### INFORMATION PROVIDED
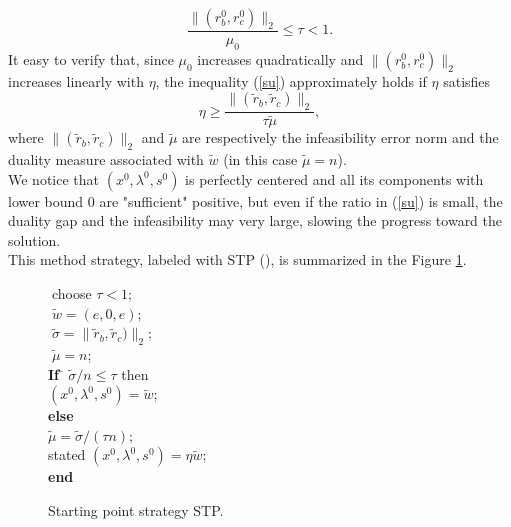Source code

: \documentclass[a4paper,10 pt,titlepage,twoside]{book}
\theoremstyle{plain}
\theoremstyle{definition}
\theoremstyle{remark}
\begin{document}
\begin{equation}\label{su}
\frac{\lVert(r^{0}_{b},r^{0}_{c})\rVert_{2}}{\mu_{0}}\leq \tau<1. 
\end{equation}
It easy to verify that, since $\mu_{0}$ increases quadratically and $\lVert(r^{0}_{b},r^{0}_{c})\rVert_{2}$ increases linearly with $\eta$, the inequality (\ref{su}) approximately holds if $\eta$ satisfies
\begin{equation*}
\eta\geq \frac{\lVert(\tilde{r}_{b},\tilde{r}_{c})\rVert_{2}}{\tau\tilde{\mu}},
\end{equation*}
where $\lVert(\tilde{r}_{b},\tilde{r}_{c})\rVert_{2}$ and $\tilde{\mu}$ are respectively the infeasibility error norm and the duality measure associated with $\tilde{w}$ (in this case $\tilde{\mu} = n$). \\
We notice that $(x^{0},\lambda^{0},s^{0})$ is perfectly centered and all its components with lower bound 0 are "sufficient" positive, but even if the ratio in (\ref{su}) is small, the duality gap and the infeasibility may very large, slowing the progress toward the solution.\\
This method strategy, labeled with STP (\cite{SPS}), is summarized in the Figure \ref{fig:STP2}.\\
\begin{figure}\caption{\label{fig:STP2}Starting point strategy STP.}
	\centering
	{\noindent\begin{boxedminipage}{1\linewidth}
			\begin{tabbing}
			$\;$choose $\tau < 1$;  \\
			$\;\tilde{w}=(e,0,e)$;\\
			$\;\tilde{\sigma}= \lVert\tilde{r}_{b},\tilde{r}_{c})\rVert_{2}$;\\
			$\;\tilde{\mu}= n$;\\
			\textbf{ If} \= $\tilde{\sigma}/n\leq \tau$ then\\
			\> $(x^{0}, \lambda^{0}, s^{0}) = \tilde{w}$;$\;\;\;\;\;\;$\\
			\textbf{ else}\>\\
			\> $\tilde{\mu}=\tilde{\sigma}/(\tau n)$; \\
stated			\> $(x^{0}, \lambda^{0}, s^{0}) = \eta \tilde{w}$;\tab \\
			\textbf{ end}
			\end{tabbing}
\end{boxedminipage}
} \quad
\end{figure}
\end{document}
######
* _EXERCISE DESCRIPTION_:
Look above for lines with the word "theoremstyle" and copy them all.

* _ANSWER SPACE_:
\theoremstyle{plain}
\theoremstyle{definition}
\theoremstyle{remark}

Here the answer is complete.